By SCOTT MCKIE B.P.
One Feather Staff
At every athletic event I cover, there are always fans with many of them being family of the athletes. Being on the sidelines, I can hear the cheers for the athletes coming from the stands – which are generally full.
Recently, I covered the Cracker Bowl which is the championship for the Smoky Mountain Youth Football Conference. The event was held at Murphy High School in Murphy, N.C. which meant that the roadway leading there was full that morning of vehicles traveling down to support their athletes. There was vehicle after vehicle that morning that we saw covered with painted support for the teams.
It reminded me of a quote I’ve seen which states, “You can have a life, or your kid can play sports, but you can’t have both.”
Now, that quote, which I’ve never seen attributed to anyone unfortunately, is an over-generalization of the situation, but it does address the level of commitment that families of athletes have so that their children can play.
Several years ago, we traveled to the 1A state championship football game in a driving snow.
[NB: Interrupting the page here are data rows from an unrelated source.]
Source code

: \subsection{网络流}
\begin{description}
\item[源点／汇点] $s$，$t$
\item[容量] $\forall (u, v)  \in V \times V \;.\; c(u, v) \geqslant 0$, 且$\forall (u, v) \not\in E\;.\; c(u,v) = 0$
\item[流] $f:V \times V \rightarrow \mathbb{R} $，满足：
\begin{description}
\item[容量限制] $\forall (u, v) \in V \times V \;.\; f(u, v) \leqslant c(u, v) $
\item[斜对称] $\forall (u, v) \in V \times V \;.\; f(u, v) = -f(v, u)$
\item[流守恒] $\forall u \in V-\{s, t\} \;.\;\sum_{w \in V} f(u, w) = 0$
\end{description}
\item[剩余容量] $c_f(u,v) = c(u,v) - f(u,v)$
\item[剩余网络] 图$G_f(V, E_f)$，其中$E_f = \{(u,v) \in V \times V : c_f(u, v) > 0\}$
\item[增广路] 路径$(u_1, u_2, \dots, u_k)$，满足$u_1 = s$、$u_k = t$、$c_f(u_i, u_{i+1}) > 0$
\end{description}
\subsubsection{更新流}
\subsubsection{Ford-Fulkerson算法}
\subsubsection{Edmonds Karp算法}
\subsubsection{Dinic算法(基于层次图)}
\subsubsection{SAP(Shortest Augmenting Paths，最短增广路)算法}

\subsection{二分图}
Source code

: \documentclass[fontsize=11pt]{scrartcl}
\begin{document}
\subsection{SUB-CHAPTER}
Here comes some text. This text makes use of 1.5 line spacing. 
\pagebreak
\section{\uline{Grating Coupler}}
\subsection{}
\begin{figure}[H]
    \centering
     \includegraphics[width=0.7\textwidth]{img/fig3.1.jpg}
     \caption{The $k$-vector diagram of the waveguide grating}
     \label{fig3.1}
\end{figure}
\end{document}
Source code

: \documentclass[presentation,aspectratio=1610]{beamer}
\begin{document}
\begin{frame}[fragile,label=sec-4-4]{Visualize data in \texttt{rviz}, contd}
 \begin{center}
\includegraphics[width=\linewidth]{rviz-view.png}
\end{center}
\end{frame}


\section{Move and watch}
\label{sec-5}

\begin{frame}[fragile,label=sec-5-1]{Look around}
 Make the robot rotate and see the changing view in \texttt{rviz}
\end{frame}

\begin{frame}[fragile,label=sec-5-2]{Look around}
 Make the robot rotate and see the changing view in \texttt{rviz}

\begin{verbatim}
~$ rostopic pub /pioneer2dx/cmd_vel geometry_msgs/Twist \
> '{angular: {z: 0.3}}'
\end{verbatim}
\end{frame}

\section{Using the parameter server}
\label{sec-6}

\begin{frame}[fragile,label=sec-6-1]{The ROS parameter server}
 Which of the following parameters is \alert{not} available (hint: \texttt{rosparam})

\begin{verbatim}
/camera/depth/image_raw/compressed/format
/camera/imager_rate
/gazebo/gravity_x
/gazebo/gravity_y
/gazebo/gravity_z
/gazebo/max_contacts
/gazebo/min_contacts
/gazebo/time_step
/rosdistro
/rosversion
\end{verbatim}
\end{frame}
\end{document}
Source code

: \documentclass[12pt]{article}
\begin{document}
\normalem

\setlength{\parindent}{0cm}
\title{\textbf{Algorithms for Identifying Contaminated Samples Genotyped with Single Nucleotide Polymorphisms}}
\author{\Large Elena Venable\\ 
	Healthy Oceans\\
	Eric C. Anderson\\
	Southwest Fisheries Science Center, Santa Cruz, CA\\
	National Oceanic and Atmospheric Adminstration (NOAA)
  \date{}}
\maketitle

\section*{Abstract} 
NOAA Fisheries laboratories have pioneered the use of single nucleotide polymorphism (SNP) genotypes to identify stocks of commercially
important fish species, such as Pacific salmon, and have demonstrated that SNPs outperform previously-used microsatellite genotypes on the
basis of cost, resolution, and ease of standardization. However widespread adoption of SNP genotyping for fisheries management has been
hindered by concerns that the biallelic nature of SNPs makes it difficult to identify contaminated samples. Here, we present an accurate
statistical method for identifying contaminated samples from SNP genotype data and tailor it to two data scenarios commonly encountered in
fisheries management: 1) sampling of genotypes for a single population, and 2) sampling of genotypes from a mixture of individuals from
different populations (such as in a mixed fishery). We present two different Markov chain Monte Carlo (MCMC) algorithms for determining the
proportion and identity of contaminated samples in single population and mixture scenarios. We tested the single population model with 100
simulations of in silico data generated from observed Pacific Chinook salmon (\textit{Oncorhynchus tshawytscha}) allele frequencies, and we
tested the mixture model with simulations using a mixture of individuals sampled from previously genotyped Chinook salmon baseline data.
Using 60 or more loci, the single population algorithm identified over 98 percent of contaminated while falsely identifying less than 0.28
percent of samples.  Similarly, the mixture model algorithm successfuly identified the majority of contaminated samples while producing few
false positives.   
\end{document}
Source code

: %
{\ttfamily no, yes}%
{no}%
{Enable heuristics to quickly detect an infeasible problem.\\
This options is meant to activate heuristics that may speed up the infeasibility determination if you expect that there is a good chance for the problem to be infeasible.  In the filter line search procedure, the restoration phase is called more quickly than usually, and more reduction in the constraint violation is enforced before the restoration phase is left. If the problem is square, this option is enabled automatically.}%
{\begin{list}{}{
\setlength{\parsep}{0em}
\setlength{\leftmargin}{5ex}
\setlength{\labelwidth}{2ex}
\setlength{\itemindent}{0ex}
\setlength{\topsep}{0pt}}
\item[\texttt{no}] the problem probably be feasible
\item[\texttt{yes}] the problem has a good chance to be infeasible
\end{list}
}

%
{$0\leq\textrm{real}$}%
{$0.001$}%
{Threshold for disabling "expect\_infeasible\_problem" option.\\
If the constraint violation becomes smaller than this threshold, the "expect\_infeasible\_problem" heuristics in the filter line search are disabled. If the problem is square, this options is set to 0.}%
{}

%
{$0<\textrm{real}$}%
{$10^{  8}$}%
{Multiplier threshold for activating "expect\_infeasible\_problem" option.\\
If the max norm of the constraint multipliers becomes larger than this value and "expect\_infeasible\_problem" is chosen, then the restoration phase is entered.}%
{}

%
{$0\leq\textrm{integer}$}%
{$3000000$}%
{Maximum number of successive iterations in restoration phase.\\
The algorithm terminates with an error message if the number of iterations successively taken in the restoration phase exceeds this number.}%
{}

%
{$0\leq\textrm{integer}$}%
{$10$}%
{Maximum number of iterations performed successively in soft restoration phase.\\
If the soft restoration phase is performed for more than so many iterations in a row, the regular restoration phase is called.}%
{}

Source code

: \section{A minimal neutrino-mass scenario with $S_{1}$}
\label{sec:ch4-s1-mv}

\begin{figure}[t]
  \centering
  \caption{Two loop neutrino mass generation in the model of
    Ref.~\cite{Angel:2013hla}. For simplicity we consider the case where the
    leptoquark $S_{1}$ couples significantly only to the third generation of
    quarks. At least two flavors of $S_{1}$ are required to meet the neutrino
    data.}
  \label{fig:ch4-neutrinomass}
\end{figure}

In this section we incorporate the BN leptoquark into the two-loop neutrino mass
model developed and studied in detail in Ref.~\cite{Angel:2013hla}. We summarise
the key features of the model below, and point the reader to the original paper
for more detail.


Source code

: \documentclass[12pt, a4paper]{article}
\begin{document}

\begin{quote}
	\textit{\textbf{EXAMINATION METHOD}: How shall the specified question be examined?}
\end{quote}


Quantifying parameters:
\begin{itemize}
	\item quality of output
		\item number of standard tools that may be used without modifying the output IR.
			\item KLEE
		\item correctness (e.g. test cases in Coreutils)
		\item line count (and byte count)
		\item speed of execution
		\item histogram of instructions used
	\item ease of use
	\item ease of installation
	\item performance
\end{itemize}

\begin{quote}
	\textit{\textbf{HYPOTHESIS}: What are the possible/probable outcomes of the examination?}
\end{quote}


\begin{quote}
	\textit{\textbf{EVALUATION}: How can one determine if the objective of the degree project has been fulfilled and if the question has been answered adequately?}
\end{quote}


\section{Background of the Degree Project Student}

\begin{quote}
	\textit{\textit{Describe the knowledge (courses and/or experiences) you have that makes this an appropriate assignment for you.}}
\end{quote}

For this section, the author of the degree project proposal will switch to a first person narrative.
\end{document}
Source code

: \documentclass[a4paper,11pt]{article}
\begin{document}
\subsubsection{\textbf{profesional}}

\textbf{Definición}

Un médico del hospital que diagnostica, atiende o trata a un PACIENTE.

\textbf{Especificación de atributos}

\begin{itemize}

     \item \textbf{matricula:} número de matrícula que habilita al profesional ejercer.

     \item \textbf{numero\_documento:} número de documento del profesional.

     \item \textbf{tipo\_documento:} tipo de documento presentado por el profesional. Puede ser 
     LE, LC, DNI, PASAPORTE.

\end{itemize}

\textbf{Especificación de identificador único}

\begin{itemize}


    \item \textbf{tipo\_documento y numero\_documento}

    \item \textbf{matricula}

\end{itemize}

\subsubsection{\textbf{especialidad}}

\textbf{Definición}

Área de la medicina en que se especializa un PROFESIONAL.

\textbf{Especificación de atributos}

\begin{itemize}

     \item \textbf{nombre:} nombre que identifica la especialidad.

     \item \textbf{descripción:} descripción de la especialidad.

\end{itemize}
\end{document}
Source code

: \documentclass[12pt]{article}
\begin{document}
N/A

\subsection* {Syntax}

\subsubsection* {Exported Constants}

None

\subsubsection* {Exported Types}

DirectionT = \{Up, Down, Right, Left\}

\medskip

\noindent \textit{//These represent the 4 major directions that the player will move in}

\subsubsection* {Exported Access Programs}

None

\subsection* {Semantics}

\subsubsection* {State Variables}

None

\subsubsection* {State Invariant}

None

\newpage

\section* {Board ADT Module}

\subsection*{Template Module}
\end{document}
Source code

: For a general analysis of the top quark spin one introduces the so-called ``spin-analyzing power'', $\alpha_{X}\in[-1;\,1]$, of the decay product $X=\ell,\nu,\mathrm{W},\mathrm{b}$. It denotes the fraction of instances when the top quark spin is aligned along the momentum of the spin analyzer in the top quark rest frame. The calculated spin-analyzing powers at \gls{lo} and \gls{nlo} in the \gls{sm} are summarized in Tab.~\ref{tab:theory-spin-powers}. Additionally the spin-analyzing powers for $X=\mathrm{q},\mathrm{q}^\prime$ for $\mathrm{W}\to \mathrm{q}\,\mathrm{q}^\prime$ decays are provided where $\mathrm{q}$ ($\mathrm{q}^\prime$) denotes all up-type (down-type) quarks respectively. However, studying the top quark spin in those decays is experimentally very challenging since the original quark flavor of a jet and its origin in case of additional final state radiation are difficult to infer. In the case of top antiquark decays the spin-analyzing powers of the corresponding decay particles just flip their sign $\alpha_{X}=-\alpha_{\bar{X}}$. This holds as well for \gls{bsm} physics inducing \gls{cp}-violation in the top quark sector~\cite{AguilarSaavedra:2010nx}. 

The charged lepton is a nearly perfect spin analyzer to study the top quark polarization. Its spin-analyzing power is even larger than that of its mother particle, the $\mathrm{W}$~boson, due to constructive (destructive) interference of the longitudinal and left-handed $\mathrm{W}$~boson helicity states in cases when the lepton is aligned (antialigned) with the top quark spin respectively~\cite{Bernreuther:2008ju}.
And, just like going to the Cracker Bowl, we saw vehicle after vehicle trudging through the storm to get to Raleigh to support their team – their athletes.
One of the referees at the Cracker Bowl made the comment that there were more people in the stands that morning than there were the previous evening for a high school game. The children playing might not be aware of fan numbers in that way, but they are surely aware that their family is there to cheer them on.
The Cherokee teams are never alone when they travel, and that’s due to a fan base that is dedicated to the core.
The late Knute Rockne once said, “On the road, we’re somebody else’s guests – and, we play in a way that they’re not going to forget we visited them.”
Cherokee is like that, and a large part of it is due to the fans.
A few weeks ago, this played out during a fourth-round state playoff game in volleyball. The Cherokee Lady Braves traveled to Polk Co. High School on a Saturday afternoon. And, the Lady Braves were supported by a legion of fans that filled three-quarters of the gymnasium by this reporter’s viewpoint.
Several years ago, after that state championship game I referenced above, I wrote a column entitled “Cherokee fans won’t get a ring, but they deserve one”. I spoke about the same fan support I’m discussing now. While family and other fans will never lift the trophy themselves, their support helps those athletes do so. Keep cheering. Keep supporting. Keep being present. It is noticed.